Find the word "github" in the listing. Copy out each line where it occurs.
SUPPLIED MATERIAL: Begin
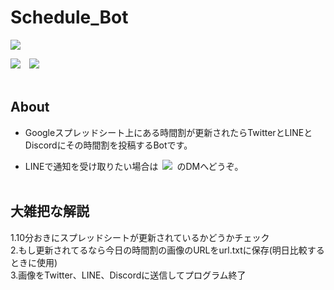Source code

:# Schedule_Bot  

<a href="https://github.com/Geusen/Schedule_Bot/actions/runs/3335038308"><img src="https://img.shields.io/badge/%E6%9C%80%E7%B5%82%E6%99%82%E9%96%93%E5%89%B2%E6%9B%B4%E6%96%B0-%237759%20%5B2022%E5%B9%B410%E6%9C%8827%E6%97%A5%28%E6%9C%A8%29%2015%3A30%3A24%5D-0374b5.svg"></a>

<img src='https://github.com/Geusen/Schedule_Bot/actions/workflows/Schedule.yml/badge.svg'>&emsp;<img src='https://img.shields.io/github/last-commit/Geusen/Schedule_Bot?label=%E3%83%AA%E3%83%9D%E3%82%B8%E3%83%88%E3%83%AA%E6%9C%80%E7%B5%82%E6%9B%B4%E6%96%B0'><br><br>

## About

- Googleスプレッドシート上にある時間割が更新されたらTwitterとLINEとDiscordにその時間割を投稿するBotです。

- LINEで通知を受け取りたい場合は&ensp;<a href='https://twitter.com/mito1daily'><img src='https://img.shields.io/twitter/follow/mito1daily?label=%40mito1daily&style=social'></a>&ensp;のDMへどうぞ。<br><br>

## 大雑把な解説

1.10分おきにスプレッドシートが更新されているかどうかチェック  
2.もし更新されてるなら今日の時間割の画像のURLをurl.txtに保存(明日比較するときに使用)  
3.画像をTwitter、LINE、Discordに送信してプログラム終了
SUPPLIED MATERIAL: End
### [SOLUTION TO THIS PROBLEM]
<a href="https://github.com/Geusen/Schedule_Bot/actions/runs/3335038308"><img src="https://img.shields.io/badge/%E6%9C%80%E7%B5%82%E6%99%82%E9%96%93%E5%89%B2%E6%9B%B4%E6%96%B0-%237759%20%5B2022%E5%B9%B410%E6%9C%8827%E6%97%A5%28%E6%9C%A8%29%2015%3A30%3A24%5D-0374b5.svg"></a>
<img src='https://github.com/Geusen/Schedule_Bot/actions/workflows/Schedule.yml/badge.svg'>&emsp;<img src='https://img.shields.io/github/last-commit/Geusen/Schedule_Bot?label=%E3%83%AA%E3%83%9D%E3%82%B8%E3%83%88%E3%83%AA%E6%9C%80%E7%B5%82%E6%9B%B4%E6%96%B0'><br><br>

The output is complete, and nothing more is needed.